Bild: Werbung nervt die meisten Menschen, egal ob personalisiert oder nicht.
taz.de: Herr Noller, Ihre Firma betreibt ein Targeting-System, mit dem
Werbekunden Zielgruppen im Web genauer ansprechen können sollen. Sie
gehören dabei laut Eigenauskunft noch zu den „Guten“, weil Ihr Unternehmen
Nutzerprofile stark anonymisiert beziehungsweise auf Basis statistischer
Modelle erstellt. Verstehen die User, was Sie und Ihre Konkurrenten da tun?
Stephan Noller: Ja und nein.
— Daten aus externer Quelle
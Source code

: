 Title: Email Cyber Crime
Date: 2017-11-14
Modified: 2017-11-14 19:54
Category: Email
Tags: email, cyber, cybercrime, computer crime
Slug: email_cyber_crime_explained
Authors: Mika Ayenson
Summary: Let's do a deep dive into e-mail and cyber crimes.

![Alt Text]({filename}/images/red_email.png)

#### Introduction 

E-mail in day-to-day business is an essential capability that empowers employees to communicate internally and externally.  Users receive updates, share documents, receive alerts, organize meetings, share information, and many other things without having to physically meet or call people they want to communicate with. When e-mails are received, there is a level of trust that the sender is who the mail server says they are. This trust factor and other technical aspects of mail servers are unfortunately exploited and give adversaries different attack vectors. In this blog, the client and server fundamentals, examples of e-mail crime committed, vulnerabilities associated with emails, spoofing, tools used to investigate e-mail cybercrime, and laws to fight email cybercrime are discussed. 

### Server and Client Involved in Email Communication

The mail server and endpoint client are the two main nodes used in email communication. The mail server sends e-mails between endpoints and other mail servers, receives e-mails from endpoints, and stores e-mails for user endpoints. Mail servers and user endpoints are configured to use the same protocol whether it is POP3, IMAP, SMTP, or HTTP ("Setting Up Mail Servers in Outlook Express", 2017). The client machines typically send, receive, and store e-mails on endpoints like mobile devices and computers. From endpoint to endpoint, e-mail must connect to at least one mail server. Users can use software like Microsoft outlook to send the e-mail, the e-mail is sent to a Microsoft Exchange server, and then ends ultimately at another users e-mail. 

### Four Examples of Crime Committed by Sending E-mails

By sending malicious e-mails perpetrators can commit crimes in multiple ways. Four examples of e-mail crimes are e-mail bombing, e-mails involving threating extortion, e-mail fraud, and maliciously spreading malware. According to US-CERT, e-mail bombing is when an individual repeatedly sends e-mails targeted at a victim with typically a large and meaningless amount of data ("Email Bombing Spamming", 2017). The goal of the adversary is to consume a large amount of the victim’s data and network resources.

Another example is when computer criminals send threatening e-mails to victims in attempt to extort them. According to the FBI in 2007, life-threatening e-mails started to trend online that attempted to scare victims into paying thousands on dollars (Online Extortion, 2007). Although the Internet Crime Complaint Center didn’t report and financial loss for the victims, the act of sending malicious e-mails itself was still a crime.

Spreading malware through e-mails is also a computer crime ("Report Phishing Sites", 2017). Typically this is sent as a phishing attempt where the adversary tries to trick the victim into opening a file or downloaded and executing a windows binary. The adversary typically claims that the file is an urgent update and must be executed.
Der aufgeklärte Web-User wird zumindest ein
grobes Verständnis haben und sich vor allem bewusst sein, dass die meisten
kostenlosen Web-Angebote sich über Werbung finanzieren – häufig unter
Zuhilfenahme von Daten, um die Werbung effizienter zu machen, als andere
Medien das können. Es ist aber dennoch ein Problem, dass die
Online-Industrie es in der Vergangenheit weitgehend versäumt hat, Offenheit
und Transparenz zu praktizieren und den User gezielt aufzuklären und ihm
Informationen und Tools dafür anzubieten.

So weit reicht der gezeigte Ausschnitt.